Records for this task:
━━━━━━━━━━━━━━━━
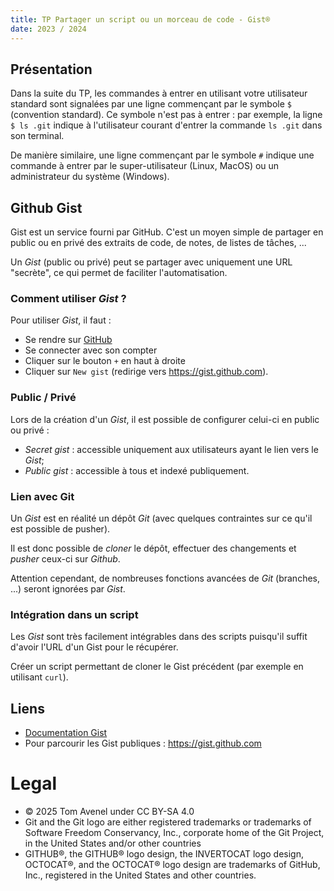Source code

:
 ```yaml
---
title: TP Partager un script ou un morceau de code - Gist®
date: 2023 / 2024
---
```


## Présentation

Dans la suite du TP, les commandes à entrer en utilisant votre utilisateur standard sont signalées par une ligne commençant par le symbole `$` (convention standard). Ce symbole n'est pas à entrer : par exemple, la ligne `$ ls .git` indique à l'utilisateur courant d'entrer la commande `ls .git` dans son terminal.

De manière similaire, une ligne commençant par le symbole `#` indique une commande à entrer par le super-utilisateur (Linux, MacOS) ou un administrateur du système (Windows).

## Github Gist

Gist est un service fourni par GitHub. C'est un moyen simple de partager en public ou en privé des extraits de code, de notes, de listes de tâches, ...

Un _Gist_ (public ou privé) peut se partager avec uniquement une URL "secrète", ce qui permet de faciliter l'automatisation.

### Comment utiliser _Gist_ ?

Pour utiliser _Gist_, il faut :

- Se rendre sur [GitHub](https://github.com)
- Se connecter avec son compter
- Cliquer sur le bouton `+` en haut à droite
- Cliquer sur `New gist` (redirige vers <https://gist.github.com>).

### Public / Privé

Lors de la création d'un _Gist_, il est possible de configurer celui-ci en public ou privé :

- _Secret gist_ : accessible uniquement aux utilisateurs ayant le lien vers le _Gist_;
- _Public gist_ : accessible à tous et indexé publiquement.

### Lien avec Git

Un _Gist_ est en réalité un dépôt _Git_ (avec quelques contraintes sur ce qu'il est possible de pusher).

Il est donc possible de _cloner_ le dépôt, effectuer des changements et _pusher_ ceux-ci sur _Github_.

Attention cependant, de nombreuses fonctions avancées de _Git_ (branches, ...) seront ignorées par _Gist_.

### Intégration dans un script

Les _Gist_ sont très facilement intégrables dans des scripts puisqu'il suffit d'avoir l'URL d'un Gist pour le récupérer.

Créer un script permettant de cloner le Gist précédent (par exemple en utilisant `curl`).

## Liens

- [Documentation Gist](https://docs.github.com/fr/get-started/writing-on-github/editing-and-sharing-content-with-gists/creating-gists)
- Pour parcourir les Gist publiques : <https://gist.github.com>

# Legal

- © 2025 Tom Avenel under CC  BY-SA 4.0
- Git and the Git logo are either registered trademarks or trademarks of Software Freedom Conservancy, Inc., corporate home of the Git Project, in the United States and/or other countries
- GITHUB®, the GITHUB® logo design, the INVERTOCAT logo design, OCTOCAT®, and the OCTOCAT® logo design are trademarks of GitHub, Inc., registered in the United States and other countries.

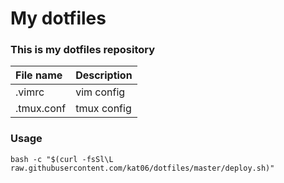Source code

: # My dotfiles
### This is my dotfiles repository  

|File name|Description|
|:--------|:----------|
|.vimrc|vim config|
|.tmux.conf|tmux config|


### Usage
```bash -c "$(curl -fsSl\L raw.githubusercontent.com/kat06/dotfiles/master/deploy.sh)"```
━━━━━━━━━━━━━━━━
Problem requirements: Except for the pictures, the whole listing above should be transcribed exactly.

Exercise response:
Source code

:
 ```yaml
---
title: TP Partager un script ou un morceau de code - Gist®
date: 2023 / 2024
---
```


## Présentation

Dans la suite du TP, les commandes à entrer en utilisant votre utilisateur standard sont signalées par une ligne commençant par le symbole `$` (convention standard). Ce symbole n'est pas à entrer : par exemple, la ligne `$ ls .git` indique à l'utilisateur courant d'entrer la commande `ls .git` dans son terminal.

De manière similaire, une ligne commençant par le symbole `#` indique une commande à entrer par le super-utilisateur (Linux, MacOS) ou un administrateur du système (Windows).

## Github Gist

Gist est un service fourni par GitHub. C'est un moyen simple de partager en public ou en privé des extraits de code, de notes, de listes de tâches, ...

Un _Gist_ (public ou privé) peut se partager avec uniquement une URL "secrète", ce qui permet de faciliter l'automatisation.

### Comment utiliser _Gist_ ?

Pour utiliser _Gist_, il faut :

- Se rendre sur [GitHub](https://github.com)
- Se connecter avec son compter
- Cliquer sur le bouton `+` en haut à droite
- Cliquer sur `New gist` (redirige vers <https://gist.github.com>).

### Public / Privé

Lors de la création d'un _Gist_, il est possible de configurer celui-ci en public ou privé :

- _Secret gist_ : accessible uniquement aux utilisateurs ayant le lien vers le _Gist_;
- _Public gist_ : accessible à tous et indexé publiquement.

### Lien avec Git

Un _Gist_ est en réalité un dépôt _Git_ (avec quelques contraintes sur ce qu'il est possible de pusher).

Il est donc possible de _cloner_ le dépôt, effectuer des changements et _pusher_ ceux-ci sur _Github_.

Attention cependant, de nombreuses fonctions avancées de _Git_ (branches, ...) seront ignorées par _Gist_.

### Intégration dans un script

Les _Gist_ sont très facilement intégrables dans des scripts puisqu'il suffit d'avoir l'URL d'un Gist pour le récupérer.

Créer un script permettant de cloner le Gist précédent (par exemple en utilisant `curl`).

## Liens

- [Documentation Gist](https://docs.github.com/fr/get-started/writing-on-github/editing-and-sharing-content-with-gists/creating-gists)
- Pour parcourir les Gist publiques : <https://gist.github.com>

# Legal

- © 2025 Tom Avenel under CC  BY-SA 4.0
- Git and the Git logo are either registered trademarks or trademarks of Software Freedom Conservancy, Inc., corporate home of the Git Project, in the United States and/or other countries
- GITHUB®, the GITHUB® logo design, the INVERTOCAT logo design, OCTOCAT®, and the OCTOCAT® logo design are trademarks of GitHub, Inc., registered in the United States and other countries.

Source code

: # My dotfiles
### This is my dotfiles repository  

|File name|Description|
|:--------|:----------|
|.vimrc|vim config|
|.tmux.conf|tmux config|


### Usage
```bash -c "$(curl -fsSl\L raw.githubusercontent.com/kat06/dotfiles/master/deploy.sh)"```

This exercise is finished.